Another object on show in the UK for the first time is the Patiala Necklace, part of the largest single commission that Cartier has ever executed. Completed in 1928 and restored in 2002, this piece of ceremonial jewelery originally contained 2,930 diamonds and weighed almost a thousand carats.

The exhibition will begin with a recreation of an Indian royal procession with a lifesized model elephant adorned with animal jewelery, textiles and trappings and surmounted with a silver howdah.

The initial displays will explore ideas of kingship in India and the role of the maharaja as religious leader, military and political ruler and artistic patron. Symbols of kingship will include a gaddi (throne) from Udaipur, elaborate turban jewels, ceremonial swords and a gold ankus (elephant goad) set with diamonds.
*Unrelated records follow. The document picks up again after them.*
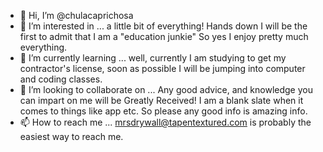 - 👋 Hi, I’m @chulacaprichosa
- 👀 I’m interested in ... a little bit of everything! Hands down I will be the first to admit that I am a "education junkie" So yes I enjoy pretty much everything.
- 🌱 I’m currently learning ... well, currently I am studying to get my contractor's license, soon as possible I will be jumping into computer and coding classes.
- 💞️ I’m looking to collaborate on ... Any good advice, and knowledge you can impart on me will be Greatly Received! I am a blank slate when it comes to things like app etc. So please any good info is amazing info.
- 📫 How to reach me ... mrsdrywall@tapentextured.com is probably the easiest way to reach me.

<!---
chulacaprichosa/chulacaprichosa is a ✨ special ✨ repository because its `README.md` (this file) appears on your GitHub profile.
You can click the Preview link to take a look at your changes.
--->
A palanquin from Jodhpur used to carry the Maharaja’s wife will provide a rare glimpse into the lives of ladies at the royal court. The interior of the palanquin contains original framed prints and cushions.

The next section of the exhibition will focus on the shifts of power and taste in the 18th and early 19th centuries. The disintegration of the Mughal Empire led to a period of political change in which rival Indian kings laid claim to territory. On display will be the golden throne of Maharaja Ranjit Singh, who united the warring factions of the Punjab into a powerful Sikh state, as well as weapons and armour owned by Tipu Sultan of Mysore and the Maratha ruler Yeshwant Rao Holkar of Indore.

This period also witnessed the rapid expansion of the territorial interests of the English East India Company. This led to a new hybrid Anglo-Indian style which will be seen in objects such as a Spode dinner service and an Egyptian-revival style chair designed for the Nawab of Awadh.

The exhibition will then look at the grand imperial durbars of the Raj through large-scale paintings and rare archive film footage. This section will include a carpet of pearls, rubies, emeralds and diamonds made for the Maharaja of Baroda and exhibited at the durbar of 1903.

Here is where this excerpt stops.